This work addresses this issue by proposing a novel analysis that captures the re-use of cache blocks between job executions, to reduce the negative impact of preemptions on the WCRT bound. The approach presented in this work is orthogonal to state-of-the-art methods used for CRPD calculations and can be used independently with any of these methods. The four main contributions of the paper are as follows: 1) We introduce the concept of persistent cache blocks (PCBs) in the context of WCRT analysis. PCBs are cache blocks that, once loaded into the cache by a task  $\tau_i$  will never be evicted when  $\tau_i$  runs in isolation. This concept allows us to capture the re-use of cache blocks between executions of the same task and reduce the memory demand for subsequent jobs of a task, making its memory demand variable, 2) A cache-persistenceaware WCRT analysis for fixed-priority preemptive systems that exploits the variable memory demand of preempting tasks to reduce the WCRT bound, 3) An extension of the proposed WCRT analysis to a multi-set approach that further improves the WCRT bound by considering the total memory demand of the preempting tasks over a task response time rather than the worst-case memory demand of each independent job, and 4) An experimental evaluation showing that our cachepersistence-aware WCRT analysis results in up to 10% higher schedulability than state-of-the-art approaches.

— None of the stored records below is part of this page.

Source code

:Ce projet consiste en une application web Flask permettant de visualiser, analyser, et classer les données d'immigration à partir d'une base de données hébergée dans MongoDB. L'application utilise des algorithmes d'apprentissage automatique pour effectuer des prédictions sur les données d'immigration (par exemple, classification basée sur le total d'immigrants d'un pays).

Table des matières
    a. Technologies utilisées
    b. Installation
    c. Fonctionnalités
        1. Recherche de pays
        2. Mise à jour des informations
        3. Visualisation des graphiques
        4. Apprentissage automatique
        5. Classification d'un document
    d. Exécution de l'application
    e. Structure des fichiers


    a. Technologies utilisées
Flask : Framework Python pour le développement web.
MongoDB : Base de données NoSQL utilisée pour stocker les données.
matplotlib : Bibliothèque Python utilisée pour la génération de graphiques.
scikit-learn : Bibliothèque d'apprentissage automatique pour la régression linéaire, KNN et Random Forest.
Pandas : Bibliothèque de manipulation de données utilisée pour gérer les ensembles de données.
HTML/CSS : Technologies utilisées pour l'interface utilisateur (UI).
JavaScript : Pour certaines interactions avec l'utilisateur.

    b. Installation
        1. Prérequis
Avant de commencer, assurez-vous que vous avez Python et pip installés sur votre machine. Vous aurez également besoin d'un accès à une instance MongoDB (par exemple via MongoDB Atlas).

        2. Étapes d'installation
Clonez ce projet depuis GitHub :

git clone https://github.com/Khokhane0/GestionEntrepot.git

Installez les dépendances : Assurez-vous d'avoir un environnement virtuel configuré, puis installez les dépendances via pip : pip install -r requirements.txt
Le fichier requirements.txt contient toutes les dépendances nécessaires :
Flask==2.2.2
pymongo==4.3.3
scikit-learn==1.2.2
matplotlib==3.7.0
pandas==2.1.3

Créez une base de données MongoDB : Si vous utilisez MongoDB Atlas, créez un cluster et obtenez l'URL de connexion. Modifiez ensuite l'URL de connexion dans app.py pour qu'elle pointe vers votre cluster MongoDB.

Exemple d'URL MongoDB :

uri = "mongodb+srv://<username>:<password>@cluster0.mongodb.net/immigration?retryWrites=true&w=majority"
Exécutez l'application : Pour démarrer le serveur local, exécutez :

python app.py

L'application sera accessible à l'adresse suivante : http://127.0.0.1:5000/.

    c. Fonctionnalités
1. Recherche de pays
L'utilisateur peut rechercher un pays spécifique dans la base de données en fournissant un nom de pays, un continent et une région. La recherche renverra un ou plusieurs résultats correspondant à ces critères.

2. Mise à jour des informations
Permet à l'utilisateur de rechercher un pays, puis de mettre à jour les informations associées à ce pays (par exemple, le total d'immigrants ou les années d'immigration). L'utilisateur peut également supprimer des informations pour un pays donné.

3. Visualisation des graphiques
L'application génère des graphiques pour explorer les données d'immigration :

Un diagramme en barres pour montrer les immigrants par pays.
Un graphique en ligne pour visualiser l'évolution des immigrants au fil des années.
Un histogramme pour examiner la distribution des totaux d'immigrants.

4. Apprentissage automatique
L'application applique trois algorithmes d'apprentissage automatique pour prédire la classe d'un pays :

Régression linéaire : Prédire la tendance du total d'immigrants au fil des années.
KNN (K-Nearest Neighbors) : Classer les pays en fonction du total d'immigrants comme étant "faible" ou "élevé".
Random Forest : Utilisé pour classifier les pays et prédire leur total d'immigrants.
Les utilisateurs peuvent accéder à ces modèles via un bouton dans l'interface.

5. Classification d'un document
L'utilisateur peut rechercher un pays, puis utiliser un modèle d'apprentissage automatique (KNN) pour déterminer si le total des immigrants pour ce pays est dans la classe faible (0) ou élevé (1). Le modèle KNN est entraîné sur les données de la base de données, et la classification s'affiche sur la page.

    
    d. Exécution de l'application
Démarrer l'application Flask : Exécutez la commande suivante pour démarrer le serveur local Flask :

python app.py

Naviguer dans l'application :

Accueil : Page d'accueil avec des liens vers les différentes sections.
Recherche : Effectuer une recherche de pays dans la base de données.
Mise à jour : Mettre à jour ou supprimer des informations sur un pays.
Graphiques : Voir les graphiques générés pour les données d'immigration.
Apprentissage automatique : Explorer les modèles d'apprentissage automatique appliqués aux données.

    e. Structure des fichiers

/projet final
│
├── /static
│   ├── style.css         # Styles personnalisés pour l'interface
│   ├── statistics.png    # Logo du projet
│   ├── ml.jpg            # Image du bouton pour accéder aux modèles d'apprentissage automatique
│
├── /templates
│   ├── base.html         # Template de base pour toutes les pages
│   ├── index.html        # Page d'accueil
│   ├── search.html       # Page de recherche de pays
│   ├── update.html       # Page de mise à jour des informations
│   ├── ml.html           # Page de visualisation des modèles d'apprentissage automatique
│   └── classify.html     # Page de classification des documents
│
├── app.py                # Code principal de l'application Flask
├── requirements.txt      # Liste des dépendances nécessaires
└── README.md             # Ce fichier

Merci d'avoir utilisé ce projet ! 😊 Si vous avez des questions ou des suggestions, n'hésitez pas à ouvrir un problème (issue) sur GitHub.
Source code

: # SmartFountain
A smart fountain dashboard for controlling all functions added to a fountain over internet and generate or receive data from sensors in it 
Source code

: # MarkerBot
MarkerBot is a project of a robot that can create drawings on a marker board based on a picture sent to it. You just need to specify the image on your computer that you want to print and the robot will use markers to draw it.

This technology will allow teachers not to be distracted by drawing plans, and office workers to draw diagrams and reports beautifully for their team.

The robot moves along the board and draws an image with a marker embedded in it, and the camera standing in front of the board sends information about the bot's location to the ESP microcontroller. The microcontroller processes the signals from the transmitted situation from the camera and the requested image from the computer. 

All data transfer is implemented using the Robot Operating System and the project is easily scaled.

The rest of the paper is organized as follows. Section II presents the system model, while Section III discusses the state-of-the-art in CRPD calculation. Section IV then motivates our approach and introduces the key concept of persistent cache blocks. The basic cache-persistence-aware WCRT analysis is presented in Section V and is then extended to a multi-set approach in Section VI. Section VII explains how the inputs for our approach are obtained using static analysis, before experimental results are presented in Section VIII. Lastly, conclusions are drawn in Section IX.

#### II. SYSTEM MODEL

This work targets single-core platforms with a single level (L1) data/instruction cache. The cache is assumed to be direct-mapped, which means that each memory block in the main memory can be mapped to only one block in the cache.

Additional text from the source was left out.